[Stored items]
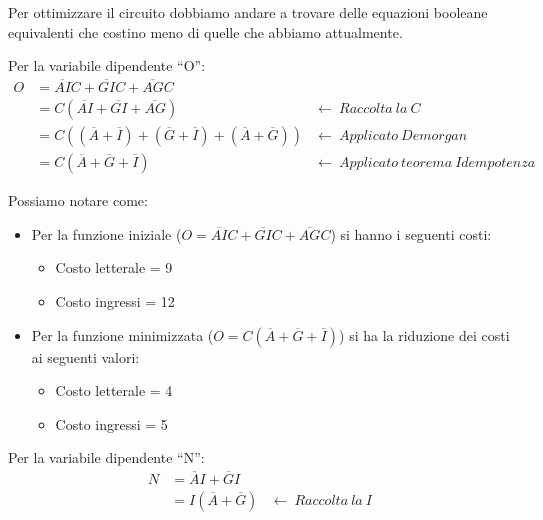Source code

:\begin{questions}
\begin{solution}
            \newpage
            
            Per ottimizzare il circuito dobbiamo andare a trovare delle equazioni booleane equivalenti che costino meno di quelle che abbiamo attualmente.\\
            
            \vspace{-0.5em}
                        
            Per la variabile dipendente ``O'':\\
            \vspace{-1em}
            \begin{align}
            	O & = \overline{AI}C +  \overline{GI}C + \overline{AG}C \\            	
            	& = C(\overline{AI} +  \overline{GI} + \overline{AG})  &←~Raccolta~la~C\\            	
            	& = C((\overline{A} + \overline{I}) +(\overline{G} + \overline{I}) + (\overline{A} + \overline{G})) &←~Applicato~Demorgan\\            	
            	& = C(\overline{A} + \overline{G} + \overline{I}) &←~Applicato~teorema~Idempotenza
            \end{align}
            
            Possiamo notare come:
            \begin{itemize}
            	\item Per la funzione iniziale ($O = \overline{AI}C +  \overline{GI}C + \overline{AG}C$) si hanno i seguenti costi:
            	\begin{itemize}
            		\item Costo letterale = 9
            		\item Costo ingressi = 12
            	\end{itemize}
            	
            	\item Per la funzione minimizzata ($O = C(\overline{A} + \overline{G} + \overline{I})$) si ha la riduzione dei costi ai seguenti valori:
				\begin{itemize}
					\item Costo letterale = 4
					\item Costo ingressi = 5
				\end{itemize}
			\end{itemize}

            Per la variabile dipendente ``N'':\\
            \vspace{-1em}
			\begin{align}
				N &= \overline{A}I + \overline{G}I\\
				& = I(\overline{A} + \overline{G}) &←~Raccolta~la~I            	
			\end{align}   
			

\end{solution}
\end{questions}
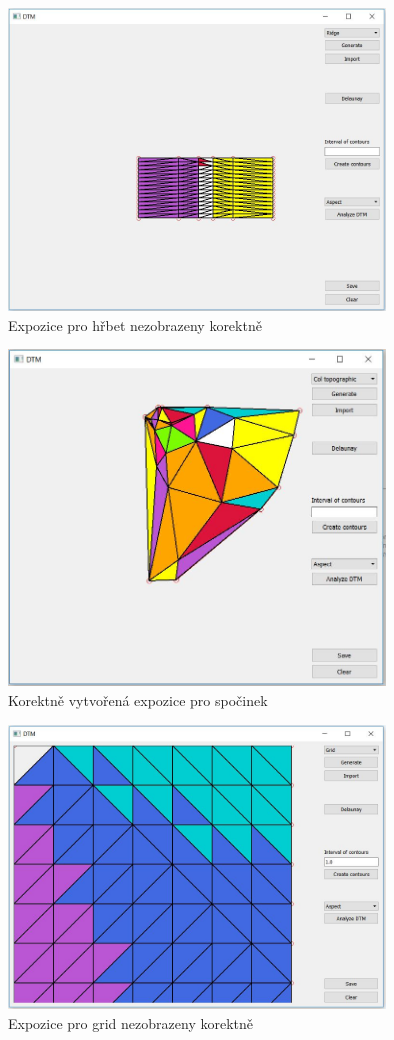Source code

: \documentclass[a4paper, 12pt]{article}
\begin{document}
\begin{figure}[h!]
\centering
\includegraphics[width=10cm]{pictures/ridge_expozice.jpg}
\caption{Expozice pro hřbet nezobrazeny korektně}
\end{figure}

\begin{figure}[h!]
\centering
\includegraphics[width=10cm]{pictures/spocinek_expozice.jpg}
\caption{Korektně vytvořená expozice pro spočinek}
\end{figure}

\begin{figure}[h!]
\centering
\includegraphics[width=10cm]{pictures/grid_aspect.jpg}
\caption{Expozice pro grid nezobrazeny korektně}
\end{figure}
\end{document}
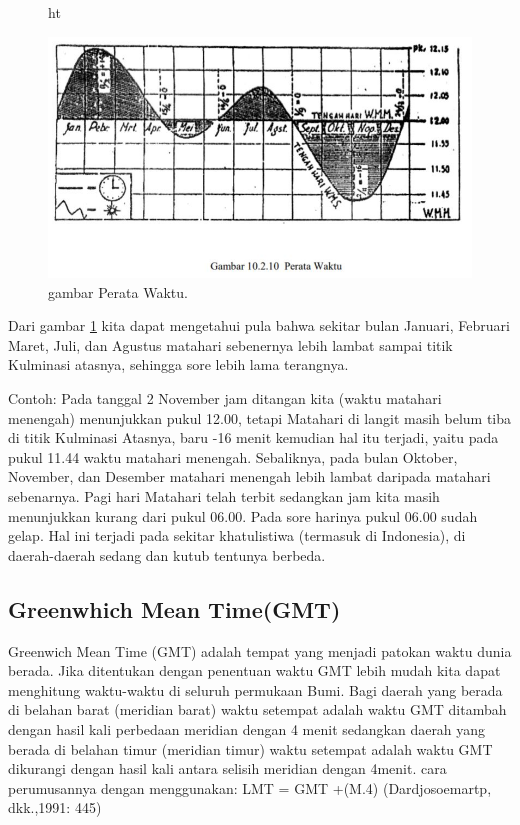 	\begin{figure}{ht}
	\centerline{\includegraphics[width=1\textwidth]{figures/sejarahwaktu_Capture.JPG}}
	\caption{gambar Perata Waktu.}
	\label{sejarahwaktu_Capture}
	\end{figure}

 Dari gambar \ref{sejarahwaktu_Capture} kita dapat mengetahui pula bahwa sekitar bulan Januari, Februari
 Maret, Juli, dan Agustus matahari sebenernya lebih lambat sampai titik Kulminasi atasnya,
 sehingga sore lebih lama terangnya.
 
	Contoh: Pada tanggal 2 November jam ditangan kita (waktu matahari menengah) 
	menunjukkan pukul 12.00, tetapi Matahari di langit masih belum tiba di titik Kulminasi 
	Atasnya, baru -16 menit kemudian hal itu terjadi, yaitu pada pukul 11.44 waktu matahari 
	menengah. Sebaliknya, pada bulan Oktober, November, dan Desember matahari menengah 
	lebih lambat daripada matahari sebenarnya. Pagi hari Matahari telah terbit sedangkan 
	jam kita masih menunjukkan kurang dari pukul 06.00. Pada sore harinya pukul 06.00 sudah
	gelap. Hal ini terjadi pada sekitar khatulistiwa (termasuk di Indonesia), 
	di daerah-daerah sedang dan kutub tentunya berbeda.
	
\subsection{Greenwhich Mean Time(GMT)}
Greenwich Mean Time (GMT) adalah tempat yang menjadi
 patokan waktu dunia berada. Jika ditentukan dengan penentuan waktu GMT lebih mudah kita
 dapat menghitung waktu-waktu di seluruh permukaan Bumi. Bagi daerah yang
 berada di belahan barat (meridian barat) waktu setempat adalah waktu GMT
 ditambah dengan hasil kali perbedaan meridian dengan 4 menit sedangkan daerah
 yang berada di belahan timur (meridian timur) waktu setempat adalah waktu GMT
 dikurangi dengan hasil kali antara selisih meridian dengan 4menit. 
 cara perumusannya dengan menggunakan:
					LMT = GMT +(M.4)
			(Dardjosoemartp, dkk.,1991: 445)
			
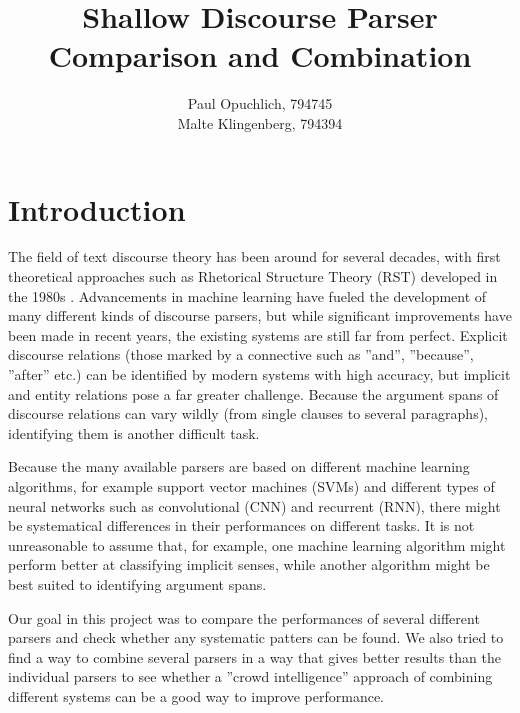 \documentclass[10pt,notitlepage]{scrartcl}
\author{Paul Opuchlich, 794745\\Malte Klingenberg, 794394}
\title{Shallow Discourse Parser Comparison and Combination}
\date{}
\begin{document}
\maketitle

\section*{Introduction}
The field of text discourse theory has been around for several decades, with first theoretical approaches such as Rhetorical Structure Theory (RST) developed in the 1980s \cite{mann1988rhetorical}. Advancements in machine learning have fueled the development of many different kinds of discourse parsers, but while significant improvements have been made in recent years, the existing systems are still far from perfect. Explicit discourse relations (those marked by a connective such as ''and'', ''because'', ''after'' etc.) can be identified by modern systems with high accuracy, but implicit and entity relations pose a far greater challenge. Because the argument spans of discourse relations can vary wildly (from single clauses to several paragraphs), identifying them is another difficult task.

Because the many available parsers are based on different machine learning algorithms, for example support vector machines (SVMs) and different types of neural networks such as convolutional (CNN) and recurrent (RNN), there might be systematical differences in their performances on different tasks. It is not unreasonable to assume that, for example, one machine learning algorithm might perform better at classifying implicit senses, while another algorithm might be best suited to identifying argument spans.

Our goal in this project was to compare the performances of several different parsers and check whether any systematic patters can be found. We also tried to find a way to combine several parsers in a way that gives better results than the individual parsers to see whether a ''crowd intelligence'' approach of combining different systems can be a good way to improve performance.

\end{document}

■ Exercise prompt:
Now reproduce all of the entries precisely, with no pictures in the copy.

■ Task answer:
Source code

:\begin{questions}
\begin{solution}
            \newpage
            
            Per ottimizzare il circuito dobbiamo andare a trovare delle equazioni booleane equivalenti che costino meno di quelle che abbiamo attualmente.\\
            
            \vspace{-0.5em}
                        
            Per la variabile dipendente ``O'':\\
            \vspace{-1em}
            \begin{align}
            	O & = \overline{AI}C +  \overline{GI}C + \overline{AG}C \\            	
            	& = C(\overline{AI} +  \overline{GI} + \overline{AG})  &←~Raccolta~la~C\\            	
            	& = C((\overline{A} + \overline{I}) +(\overline{G} + \overline{I}) + (\overline{A} + \overline{G})) &←~Applicato~Demorgan\\            	
            	& = C(\overline{A} + \overline{G} + \overline{I}) &←~Applicato~teorema~Idempotenza
            \end{align}
            
            Possiamo notare come:
            \begin{itemize}
            	\item Per la funzione iniziale ($O = \overline{AI}C +  \overline{GI}C + \overline{AG}C$) si hanno i seguenti costi:
            	\begin{itemize}
            		\item Costo letterale = 9
            		\item Costo ingressi = 12
            	\end{itemize}
            	
            	\item Per la funzione minimizzata ($O = C(\overline{A} + \overline{G} + \overline{I})$) si ha la riduzione dei costi ai seguenti valori:
				\begin{itemize}
					\item Costo letterale = 4
					\item Costo ingressi = 5
				\end{itemize}
			\end{itemize}

            Per la variabile dipendente ``N'':\\
            \vspace{-1em}
			\begin{align}
				N &= \overline{A}I + \overline{G}I\\
				& = I(\overline{A} + \overline{G}) &←~Raccolta~la~I            	
			\end{align}   
			

\end{solution}
\end{questions}
Source code

: \documentclass[a4paper, 12pt]{article}
\begin{document}
\begin{figure}[h!]
\centering
\includegraphics[width=10cm]{pictures/ridge_expozice.jpg}
\caption{Expozice pro hřbet nezobrazeny korektně}
\end{figure}

\begin{figure}[h!]
\centering
\includegraphics[width=10cm]{pictures/spocinek_expozice.jpg}
\caption{Korektně vytvořená expozice pro spočinek}
\end{figure}

\begin{figure}[h!]
\centering
\includegraphics[width=10cm]{pictures/grid_aspect.jpg}
\caption{Expozice pro grid nezobrazeny korektně}
\end{figure}
\end{document}
 	\begin{figure}{ht}
	\centerline{\includegraphics[width=1\textwidth]{figures/sejarahwaktu_Capture.JPG}}
	\caption{gambar Perata Waktu.}
	\label{sejarahwaktu_Capture}
	\end{figure}

 Dari gambar \ref{sejarahwaktu_Capture} kita dapat mengetahui pula bahwa sekitar bulan Januari, Februari
 Maret, Juli, dan Agustus matahari sebenernya lebih lambat sampai titik Kulminasi atasnya,
 sehingga sore lebih lama terangnya.
 
	Contoh: Pada tanggal 2 November jam ditangan kita (waktu matahari menengah) 
	menunjukkan pukul 12.00, tetapi Matahari di langit masih belum tiba di titik Kulminasi 
	Atasnya, baru -16 menit kemudian hal itu terjadi, yaitu pada pukul 11.44 waktu matahari 
	menengah. Sebaliknya, pada bulan Oktober, November, dan Desember matahari menengah 
	lebih lambat daripada matahari sebenarnya. Pagi hari Matahari telah terbit sedangkan 
	jam kita masih menunjukkan kurang dari pukul 06.00. Pada sore harinya pukul 06.00 sudah
	gelap. Hal ini terjadi pada sekitar khatulistiwa (termasuk di Indonesia), 
	di daerah-daerah sedang dan kutub tentunya berbeda.
	
\subsection{Greenwhich Mean Time(GMT)}
Greenwich Mean Time (GMT) adalah tempat yang menjadi
 patokan waktu dunia berada. Jika ditentukan dengan penentuan waktu GMT lebih mudah kita
 dapat menghitung waktu-waktu di seluruh permukaan Bumi. Bagi daerah yang
 berada di belahan barat (meridian barat) waktu setempat adalah waktu GMT
 ditambah dengan hasil kali perbedaan meridian dengan 4 menit sedangkan daerah
 yang berada di belahan timur (meridian timur) waktu setempat adalah waktu GMT
 dikurangi dengan hasil kali antara selisih meridian dengan 4menit. 
 cara perumusannya dengan menggunakan:
					LMT = GMT +(M.4)
			(Dardjosoemartp, dkk.,1991: 445)
			
 \documentclass[10pt,notitlepage]{scrartcl}
\author{Paul Opuchlich, 794745\\Malte Klingenberg, 794394}
\title{Shallow Discourse Parser Comparison and Combination}
\date{}
\begin{document}
\maketitle

\section*{Introduction}
The field of text discourse theory has been around for several decades, with first theoretical approaches such as Rhetorical Structure Theory (RST) developed in the 1980s \cite{mann1988rhetorical}. Advancements in machine learning have fueled the development of many different kinds of discourse parsers, but while significant improvements have been made in recent years, the existing systems are still far from perfect. Explicit discourse relations (those marked by a connective such as ''and'', ''because'', ''after'' etc.) can be identified by modern systems with high accuracy, but implicit and entity relations pose a far greater challenge. Because the argument spans of discourse relations can vary wildly (from single clauses to several paragraphs), identifying them is another difficult task.

Because the many available parsers are based on different machine learning algorithms, for example support vector machines (SVMs) and different types of neural networks such as convolutional (CNN) and recurrent (RNN), there might be systematical differences in their performances on different tasks. It is not unreasonable to assume that, for example, one machine learning algorithm might perform better at classifying implicit senses, while another algorithm might be best suited to identifying argument spans.

Our goal in this project was to compare the performances of several different parsers and check whether any systematic patters can be found. We also tried to find a way to combine several parsers in a way that gives better results than the individual parsers to see whether a ''crowd intelligence'' approach of combining different systems can be a good way to improve performance.

\end{document}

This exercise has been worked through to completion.